ACTIVITY: Only a number is expected: how many lines in the entries that follow contain the word "manpower"?

=======

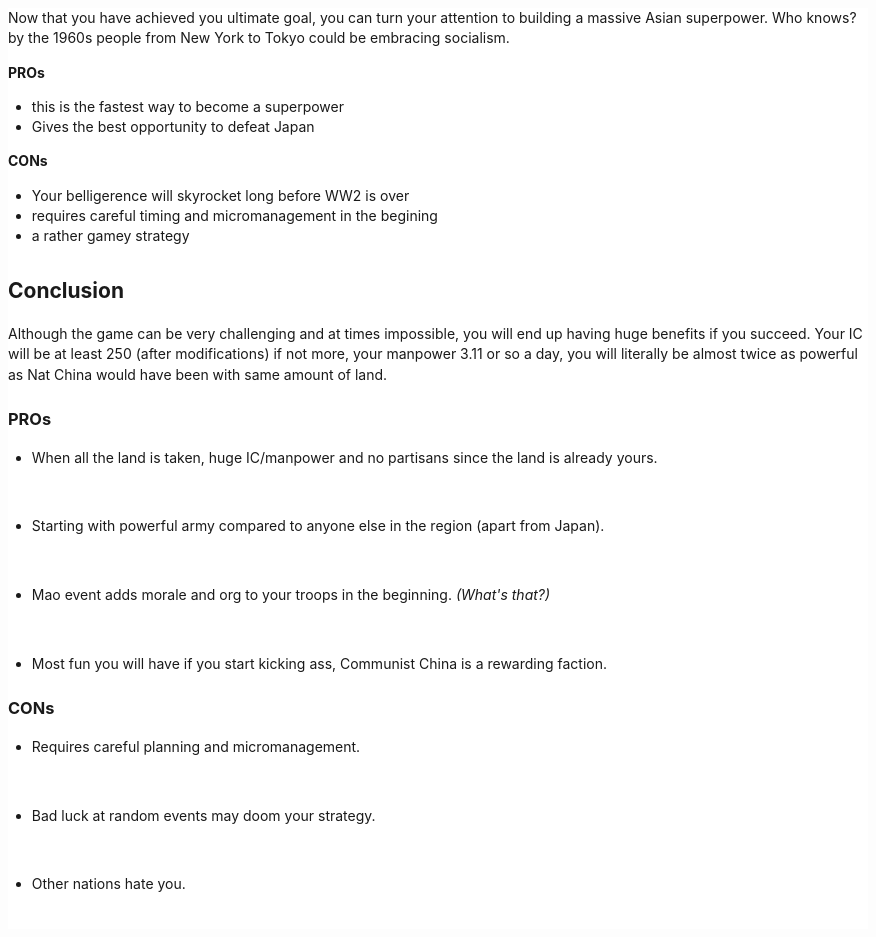 Now that you have achieved you ultimate goal, you can turn your
attention to building a massive Asian superpower. Who knows? by the
1960s people from New York to Tokyo could be embracing socialism.

**PROs**

-   this is the fastest way to become a superpower
-   Gives the best opportunity to defeat Japan

**CONs**

-   Your belligerence will skyrocket long before WW2 is over
-   requires careful timing and micromanagement in the begining
-   a rather gamey strategy

##  Conclusion 

Although the game can be very challenging and at times impossible, you
will end up having huge benefits if you succeed. Your IC will be at
least 250 (after modifications) if not more, your manpower 3.11 or so a
day, you will literally be almost twice as powerful as Nat China would
have been with same amount of land.

###  PROs 

-   When all the land is taken, huge IC/manpower and no partisans since
    the land is already yours.

&nbsp;

-   Starting with powerful army compared to anyone else in the region
    (apart from Japan).

&nbsp;

-   Mao event adds morale and org to your troops in the beginning.
    *(What's that?)*

&nbsp;

-   Most fun you will have if you start kicking ass, Communist China is
    a rewarding faction.

  

###  CONs 

-   Requires careful planning and micromanagement.

&nbsp;

-   Bad luck at random events may doom your strategy.

&nbsp;

-   Other nations hate you.

&nbsp;
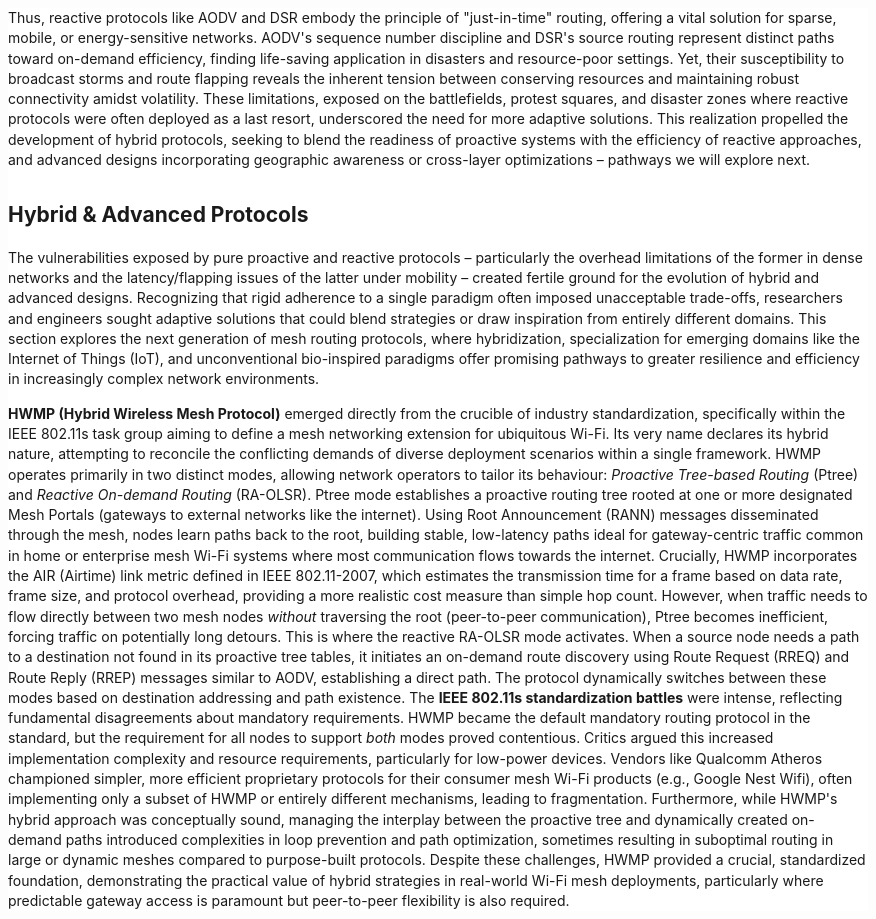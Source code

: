Thus, reactive protocols like AODV and DSR embody the principle of "just-in-time" routing, offering a vital solution for sparse, mobile, or energy-sensitive networks. AODV's sequence number discipline and DSR's source routing represent distinct paths toward on-demand efficiency, finding life-saving application in disasters and resource-poor settings. Yet, their susceptibility to broadcast storms and route flapping reveals the inherent tension between conserving resources and maintaining robust connectivity amidst volatility. These limitations, exposed on the battlefields, protest squares, and disaster zones where reactive protocols were often deployed as a last resort, underscored the need for more adaptive solutions. This realization propelled the development of hybrid protocols, seeking to blend the readiness of proactive systems with the efficiency of reactive approaches, and advanced designs incorporating geographic awareness or cross-layer optimizations – pathways we will explore next.

## Hybrid & Advanced Protocols

The vulnerabilities exposed by pure proactive and reactive protocols – particularly the overhead limitations of the former in dense networks and the latency/flapping issues of the latter under mobility – created fertile ground for the evolution of hybrid and advanced designs. Recognizing that rigid adherence to a single paradigm often imposed unacceptable trade-offs, researchers and engineers sought adaptive solutions that could blend strategies or draw inspiration from entirely different domains. This section explores the next generation of mesh routing protocols, where hybridization, specialization for emerging domains like the Internet of Things (IoT), and unconventional bio-inspired paradigms offer promising pathways to greater resilience and efficiency in increasingly complex network environments.

**HWMP (Hybrid Wireless Mesh Protocol)** emerged directly from the crucible of industry standardization, specifically within the IEEE 802.11s task group aiming to define a mesh networking extension for ubiquitous Wi-Fi. Its very name declares its hybrid nature, attempting to reconcile the conflicting demands of diverse deployment scenarios within a single framework. HWMP operates primarily in two distinct modes, allowing network operators to tailor its behaviour: *Proactive Tree-based Routing* (Ptree) and *Reactive On-demand Routing* (RA-OLSR). Ptree mode establishes a proactive routing tree rooted at one or more designated Mesh Portals (gateways to external networks like the internet). Using Root Announcement (RANN) messages disseminated through the mesh, nodes learn paths back to the root, building stable, low-latency paths ideal for gateway-centric traffic common in home or enterprise mesh Wi-Fi systems where most communication flows towards the internet. Crucially, HWMP incorporates the AIR (Airtime) link metric defined in IEEE 802.11-2007, which estimates the transmission time for a frame based on data rate, frame size, and protocol overhead, providing a more realistic cost measure than simple hop count. However, when traffic needs to flow directly between two mesh nodes *without* traversing the root (peer-to-peer communication), Ptree becomes inefficient, forcing traffic on potentially long detours. This is where the reactive RA-OLSR mode activates. When a source node needs a path to a destination not found in its proactive tree tables, it initiates an on-demand route discovery using Route Request (RREQ) and Route Reply (RREP) messages similar to AODV, establishing a direct path. The protocol dynamically switches between these modes based on destination addressing and path existence. The **IEEE 802.11s standardization battles** were intense, reflecting fundamental disagreements about mandatory requirements. HWMP became the default mandatory routing protocol in the standard, but the requirement for all nodes to support *both* modes proved contentious. Critics argued this increased implementation complexity and resource requirements, particularly for low-power devices. Vendors like Qualcomm Atheros championed simpler, more efficient proprietary protocols for their consumer mesh Wi-Fi products (e.g., Google Nest Wifi), often implementing only a subset of HWMP or entirely different mechanisms, leading to fragmentation. Furthermore, while HWMP's hybrid approach was conceptually sound, managing the interplay between the proactive tree and dynamically created on-demand paths introduced complexities in loop prevention and path optimization, sometimes resulting in suboptimal routing in large or dynamic meshes compared to purpose-built protocols. Despite these challenges, HWMP provided a crucial, standardized foundation, demonstrating the practical value of hybrid strategies in real-world Wi-Fi mesh deployments, particularly where predictable gateway access is paramount but peer-to-peer flexibility is also required.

=======

TASK SOLUTION: 2